• [Assignment] Which lines run from the one containing "- sma(): Signal magnitude area" to the end of the entries below? Reproduce them exactly, both ends included.
- Opening Delimiter -
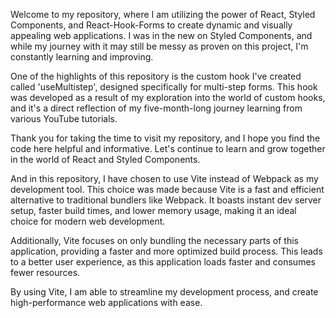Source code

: Welcome to my repository, where I am utilizing the power of React, Styled Components, and React-Hook-Forms to create dynamic and visually appealing web applications. I was in the new on Styled Components, and while my journey with it may still be messy as proven on this project, I'm constantly learning and improving.

One of the highlights of this repository is the custom hook I've created called 'useMultistep', designed specifically for multi-step forms. This hook was developed as a result of my exploration into the world of custom hooks, and it's a direct reflection of my five-month-long journey learning from various YouTube tutorials.

Thank you for taking the time to visit my repository, and I hope you find the code here helpful and informative. Let's continue to learn and grow together in the world of React and Styled Components.

And in this repository, I have chosen to use Vite instead of Webpack as my development tool. This choice was made because Vite is a fast and efficient alternative to traditional bundlers like Webpack. It boasts instant dev server setup, faster build times, and lower memory usage, making it an ideal choice for modern web development.

Additionally, Vite focuses on only bundling the necessary parts of this application, providing a faster and more optimized build process. This leads to a better user experience, as this application loads faster and consumes fewer resources.

By using Vite, I am able to streamline my development process, and create high-performance web applications with ease.
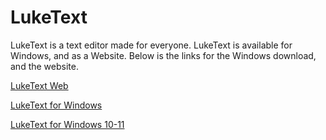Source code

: # LukeText
LukeText is a text editor made for everyone. LukeText is available for Windows, and as a Website. Below is the links for the Windows download, and the website.

[LukeText Web](https://lukeit.co)

[LukeText for Windows](https://github.com/LukeIT-Net/LukeText-Desktop/releases/download/v1.1/LukeText.msi)

[LukeText for Windows 10-11](https://www.microsoft.com/store/productId/9PCRL61LWMKS)
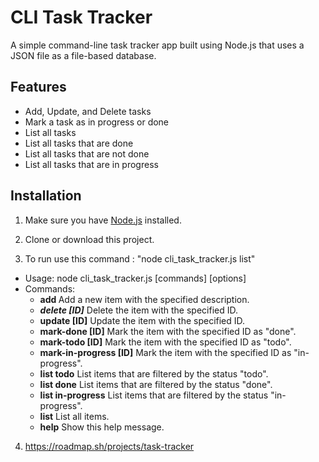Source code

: # CLI Task Tracker

A simple command-line task tracker app built using Node.js that uses a JSON file as a file-based database.

## Features

- Add, Update, and Delete tasks
- Mark a task as in progress or done
- List all tasks
- List all tasks that are done
- List all tasks that are not done
- List all tasks that are in progress

## Installation

1. Make sure you have [Node.js](https://nodejs.org) installed.

2. Clone or download this project.

3. To run use this command : "node cli_task_tracker.js list"
  - Usage: node cli_task_tracker.js [commands] [options]
  - Commands:
     - **add <Description>**          Add a new item with the specified description.
      - ***delete [ID]***                Delete the item with the specified ID.
      - **update [ID]**                Update the item with the specified ID.
      - **mark-done [ID]**             Mark the item with the specified ID as "done".
      - **mark-todo [ID]**             Mark the item with the specified ID as "todo".
      - **mark-in-progress [ID]**      Mark the item with the specified ID as "in-progress".
      - **list todo**                  List items that are filtered by the status "todo".
      - **list done**                  List items that are filtered by the status "done".
      - **list in-progress**           List items that are filtered by the status "in-progress".
      - **list**                       List all items.
      - **help**                       Show this help message.


4. https://roadmap.sh/projects/task-tracker
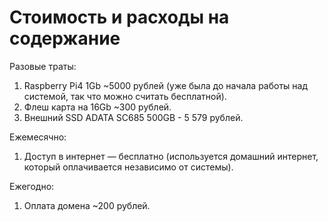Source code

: # Стоимость и расходы на содержание

Разовые траты:

1. Raspberry Pi4 1Gb ~5000 рублей (уже была до начала работы над системой, так
   что можно считать бесплатной).
1. Флеш карта на 16Gb ~300 рублей.
1. Внешний SSD ADATA SC685 500GB - 5 579 рублей.

Ежемесячно:

1. Доступ в интернет — бесплатно (используется домашний интернет, который
   оплачивается независимо от системы).

Ежегодно:

1. Оплата домена ~200 рублей.
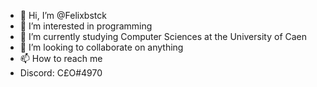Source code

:- 👋 Hi, I’m @Felixbstck
- 👀 I’m interested in programming
- 🌱 I’m currently studying Computer Sciences at the University of Caen
- 💞️ I’m looking to collaborate on anything
- 📫 How to reach me 
- Discord: C£O#4970

<!---
Felixbstck/Felixbstck is a ✨ special ✨ repository because its `README.md` (this file) appears on your GitHub profile.
You can click the Preview link to take a look at your changes.
--->
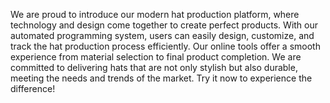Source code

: We are proud to introduce our modern hat production platform, where technology and design come together to create perfect products. With our automated programming system, users can easily design, customize, and track the hat production process efficiently. Our online tools offer a smooth experience from material selection to final product completion. We are committed to delivering hats that are not only stylish but also durable, meeting the needs and trends of the market. Try it now to experience the difference!

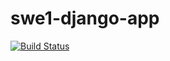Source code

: # swe1-django-app

[![Build Status](https://app.travis-ci.com/ap2963/swe1-django-app.svg?branch=main)](https://app.travis-ci.com/ap2963/swe1-django-app)
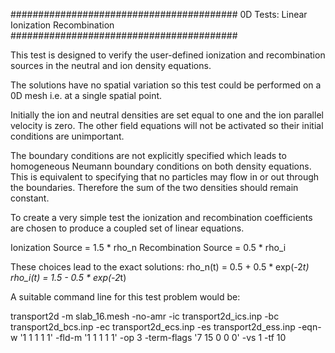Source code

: #########################################
0D Tests: Linear Ionization Recombination
#########################################

This test is designed to verify the user-defined ionization and
recombination sources in the neutral and ion density equations.

The solutions have no spatial variation so this test could be
performed on a 0D mesh i.e. at a single spatial point.

Initially the ion and neutral densities are set equal to one and the
ion parallel velocity is zero. The other field equations will not be
activated so their initial conditions are unimportant.

The boundary conditions are not explicitly specified which leads to
homogeneous Neumann boundary conditions on both density
equations. This is equivalent to specifying that no particles may flow
in or out through the boundaries. Therefore the sum of the two
densities should remain constant.

To create a very simple test the ionization and recombination
coefficients are chosen to produce a coupled set of linear equations.

Ionization Source = 1.5 * rho_n
Recombination Source = 0.5 * rho_i

These choices lead to the exact solutions:
rho_n(t) = 0.5 + 0.5 * exp(-2*t)
rho_i(t) = 1.5 - 0.5 * exp(-2*t)

A suitable command line for this test problem would be:

transport2d -m slab_16.mesh -no-amr -ic transport2d_ics.inp -bc transport2d_bcs.inp -ec transport2d_ecs.inp -es transport2d_ess.inp -eqn-w '1 1 1 1 1' -fld-m '1 1 1 1 1' -op 3 -term-flags '7 15 0 0 0' -vs 1 -tf 10 
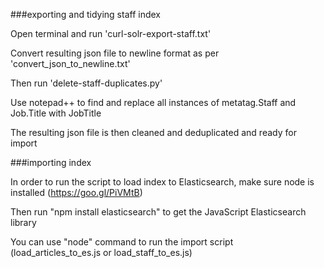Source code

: ###exporting and tidying staff index

Open terminal and run 'curl-solr-export-staff.txt'

Convert resulting json file to newline format as per 'convert_json_to_newline.txt'

Then run 'delete-staff-duplicates.py'

Use notepad++ to find and replace all instances of metatag.Staff and Job.Title with JobTitle

The resulting json file is then cleaned and deduplicated and ready for import

###importing index

In order to run the script to load index to Elasticsearch,
make sure node is installed (https://goo.gl/PiVMtB)

Then run "npm install elasticsearch" to get the JavaScript Elasticsearch library

You can use "node" command to run the import script (load_articles_to_es.js or load_staff_to_es.js)
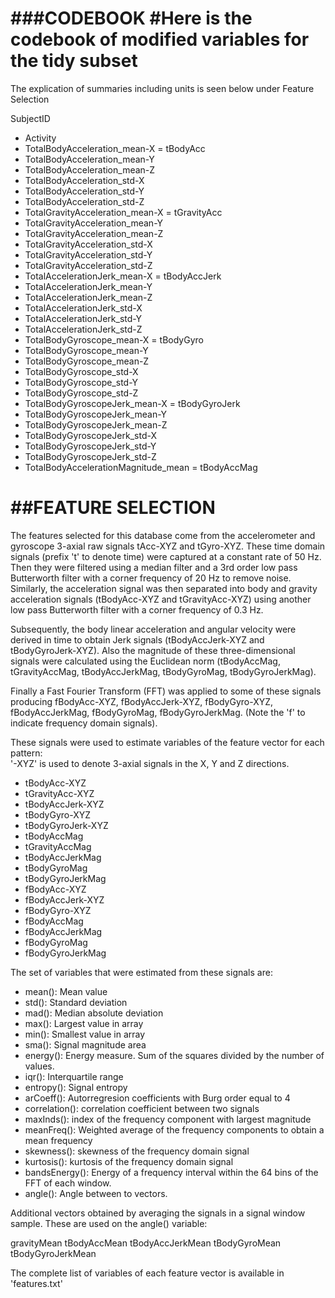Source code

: ###CODEBOOK
#Here is the codebook of modified variables for the tidy subset
=================

The explication of summaries including units is seen below under Feature Selection

SubjectID
- Activity
- TotalBodyAcceleration_mean-X 			= tBodyAcc
- TotalBodyAcceleration_mean-Y
- TotalBodyAcceleration_mean-Z
- TotalBodyAcceleration_std-X
- TotalBodyAcceleration_std-Y
- TotalBodyAcceleration_std-Z
- TotalGravityAcceleration_mean-X			= tGravityAcc
- TotalGravityAcceleration_mean-Y
- TotalGravityAcceleration_mean-Z
- TotalGravityAcceleration_std-X
- TotalGravityAcceleration_std-Y
- TotalGravityAcceleration_std-Z
- TotalAccelerationJerk_mean-X			= tBodyAccJerk
- TotalAccelerationJerk_mean-Y
- TotalAccelerationJerk_mean-Z
- TotalAccelerationJerk_std-X
- TotalAccelerationJerk_std-Y
- TotalAccelerationJerk_std-Z
- TotalBodyGyroscope_mean-X				= tBodyGyro
- TotalBodyGyroscope_mean-Y
- TotalBodyGyroscope_mean-Z
- TotalBodyGyroscope_std-X
- TotalBodyGyroscope_std-Y
- TotalBodyGyroscope_std-Z
- TotalBodyGyroscopeJerk_mean-X			= tBodyGyroJerk
- TotalBodyGyroscopeJerk_mean-Y
- TotalBodyGyroscopeJerk_mean-Z
- TotalBodyGyroscopeJerk_std-X
- TotalBodyGyroscopeJerk_std-Y
- TotalBodyGyroscopeJerk_std-Z
- TotalBodyAccelerationMagnitude_mean		= tBodyAccMag

##FEATURE SELECTION 
=================

The features selected for this database come from the accelerometer and gyroscope 3-axial raw signals tAcc-XYZ and tGyro-XYZ. These time domain signals (prefix 't' to denote time) were captured at a constant rate of 50 Hz. Then they were filtered using a median filter and a 3rd order low pass Butterworth filter with a corner frequency of 20 Hz to remove noise. Similarly, the acceleration signal was then separated into body and gravity acceleration signals (tBodyAcc-XYZ and tGravityAcc-XYZ) using another low pass Butterworth filter with a corner frequency of 0.3 Hz. 

Subsequently, the body linear acceleration and angular velocity were derived in time to obtain Jerk signals (tBodyAccJerk-XYZ and tBodyGyroJerk-XYZ). Also the magnitude of these three-dimensional signals were calculated using the Euclidean norm (tBodyAccMag, tGravityAccMag, tBodyAccJerkMag, tBodyGyroMag, tBodyGyroJerkMag). 

Finally a Fast Fourier Transform (FFT) was applied to some of these signals producing fBodyAcc-XYZ, fBodyAccJerk-XYZ, fBodyGyro-XYZ, fBodyAccJerkMag, fBodyGyroMag, fBodyGyroJerkMag. (Note the 'f' to indicate frequency domain signals). 

These signals were used to estimate variables of the feature vector for each pattern:  
'-XYZ' is used to denote 3-axial signals in the X, Y and Z directions.

- tBodyAcc-XYZ
- tGravityAcc-XYZ
- tBodyAccJerk-XYZ
- tBodyGyro-XYZ
- tBodyGyroJerk-XYZ
- tBodyAccMag
- tGravityAccMag
- tBodyAccJerkMag
- tBodyGyroMag
- tBodyGyroJerkMag
- fBodyAcc-XYZ
- fBodyAccJerk-XYZ
- fBodyGyro-XYZ
- fBodyAccMag
- fBodyAccJerkMag
- fBodyGyroMag
- fBodyGyroJerkMag

The set of variables that were estimated from these signals are: 

- mean(): Mean value
- std(): Standard deviation
- mad(): Median absolute deviation 
- max(): Largest value in array
- min(): Smallest value in array
- sma(): Signal magnitude area
- energy(): Energy measure. Sum of the squares divided by the number of values. 
- iqr(): Interquartile range 
- entropy(): Signal entropy
- arCoeff(): Autorregresion coefficients with Burg order equal to 4
- correlation(): correlation coefficient between two signals
- maxInds(): index of the frequency component with largest magnitude
- meanFreq(): Weighted average of the frequency components to obtain a mean frequency
- skewness(): skewness of the frequency domain signal 
- kurtosis(): kurtosis of the frequency domain signal 
- bandsEnergy(): Energy of a frequency interval within the 64 bins of the FFT of each window.
- angle(): Angle between to vectors.

Additional vectors obtained by averaging the signals in a signal window sample. These are used on the angle() variable:

gravityMean
tBodyAccMean
tBodyAccJerkMean
tBodyGyroMean
tBodyGyroJerkMean

The complete list of variables of each feature vector is available in 'features.txt'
- Closing Delimiter -
• [Task output]
- sma(): Signal magnitude area
- energy(): Energy measure. Sum of the squares divided by the number of values. 
- iqr(): Interquartile range 
- entropy(): Signal entropy
- arCoeff(): Autorregresion coefficients with Burg order equal to 4
- correlation(): correlation coefficient between two signals
- maxInds(): index of the frequency component with largest magnitude
- meanFreq(): Weighted average of the frequency components to obtain a mean frequency
- skewness(): skewness of the frequency domain signal 
- kurtosis(): kurtosis of the frequency domain signal 
- bandsEnergy(): Energy of a frequency interval within the 64 bins of the FFT of each window.
- angle(): Angle between to vectors.

Additional vectors obtained by averaging the signals in a signal window sample. These are used on the angle() variable:

gravityMean
tBodyAccMean
tBodyAccJerkMean
tBodyGyroMean
tBodyGyroJerkMean

The complete list of variables of each feature vector is available in 'features.txt'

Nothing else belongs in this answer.